For every record, give an exact copy that has no pictures in it.

=== Extracted material ===

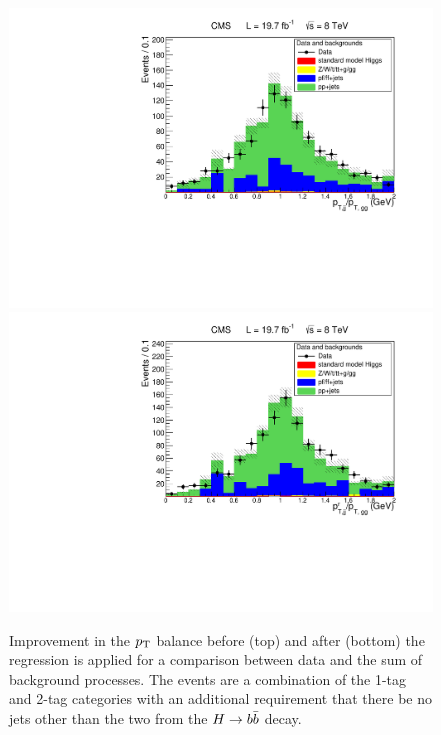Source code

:\begin{figure}[ht]
\begin{center}
\includegraphics[width=.7\textwidth]{figures/objects/pt_balance_datavsmc_before.pdf}
\includegraphics[width=.7\textwidth]{figures/objects/pt_balance_datavsmc_after.pdf}
\end{center}
\caption{Improvement in the $p_{\rm T}$ balance before (top) and after (bottom) the regression is
applied for a comparison between data and the sum of background processes. The events are a combination
of the 1-tag and 2-tag categories with an additional requirement that there be no jets other than
the two from the $H\to b\bar{b}$ decay.}
\label{fig:regression_validation_datavsmc} 
\end{figure}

===

#### Exercise solution
Source code

:\begin{figure}[ht]
\begin{center}
\includegraphics[width=.7\textwidth]{figures/objects/pt_balance_datavsmc_before.pdf}
\includegraphics[width=.7\textwidth]{figures/objects/pt_balance_datavsmc_after.pdf}
\end{center}
\caption{Improvement in the $p_{\rm T}$ balance before (top) and after (bottom) the regression is
applied for a comparison between data and the sum of background processes. The events are a combination
of the 1-tag and 2-tag categories with an additional requirement that there be no jets other than
the two from the $H\to b\bar{b}$ decay.}
\label{fig:regression_validation_datavsmc} 
\end{figure}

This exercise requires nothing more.